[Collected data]
☆ ☆ ☆ ☆

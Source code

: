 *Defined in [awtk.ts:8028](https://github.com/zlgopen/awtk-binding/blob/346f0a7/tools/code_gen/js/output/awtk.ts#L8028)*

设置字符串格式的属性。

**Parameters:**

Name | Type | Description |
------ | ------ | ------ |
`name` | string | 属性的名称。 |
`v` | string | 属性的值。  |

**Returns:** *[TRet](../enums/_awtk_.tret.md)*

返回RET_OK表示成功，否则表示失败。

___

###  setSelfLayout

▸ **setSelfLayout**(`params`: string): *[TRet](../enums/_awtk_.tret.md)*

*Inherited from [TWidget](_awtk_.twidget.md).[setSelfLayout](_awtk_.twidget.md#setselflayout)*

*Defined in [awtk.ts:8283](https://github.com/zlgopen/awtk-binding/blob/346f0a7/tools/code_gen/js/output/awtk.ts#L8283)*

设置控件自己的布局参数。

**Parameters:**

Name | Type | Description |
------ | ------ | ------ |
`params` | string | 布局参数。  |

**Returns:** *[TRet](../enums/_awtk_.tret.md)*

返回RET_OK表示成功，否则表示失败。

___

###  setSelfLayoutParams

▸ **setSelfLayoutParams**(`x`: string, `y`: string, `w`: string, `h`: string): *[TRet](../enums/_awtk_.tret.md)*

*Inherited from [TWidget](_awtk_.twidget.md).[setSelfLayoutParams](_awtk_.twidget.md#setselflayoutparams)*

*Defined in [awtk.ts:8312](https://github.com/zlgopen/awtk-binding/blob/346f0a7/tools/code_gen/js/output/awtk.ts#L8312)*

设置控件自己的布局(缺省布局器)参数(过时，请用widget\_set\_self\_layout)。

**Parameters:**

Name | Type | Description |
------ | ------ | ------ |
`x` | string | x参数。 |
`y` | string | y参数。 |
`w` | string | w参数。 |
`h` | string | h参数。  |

☆ ☆ ☆ ☆

Task directions: Each line, starting with the one containing "string | 布局参数。" and ending with the last line of the records above, should be reproduced exactly.

The completed task:
`params` | string | 布局参数。  |

**Returns:** *[TRet](../enums/_awtk_.tret.md)*

返回RET_OK表示成功，否则表示失败。

___

###  setSelfLayoutParams

▸ **setSelfLayoutParams**(`x`: string, `y`: string, `w`: string, `h`: string): *[TRet](../enums/_awtk_.tret.md)*

*Inherited from [TWidget](_awtk_.twidget.md).[setSelfLayoutParams](_awtk_.twidget.md#setselflayoutparams)*

*Defined in [awtk.ts:8312](https://github.com/zlgopen/awtk-binding/blob/346f0a7/tools/code_gen/js/output/awtk.ts#L8312)*

设置控件自己的布局(缺省布局器)参数(过时，请用widget\_set\_self\_layout)。

**Parameters:**

Name | Type | Description |
------ | ------ | ------ |
`x` | string | x参数。 |
`y` | string | y参数。 |
`w` | string | w参数。 |
`h` | string | h参数。  |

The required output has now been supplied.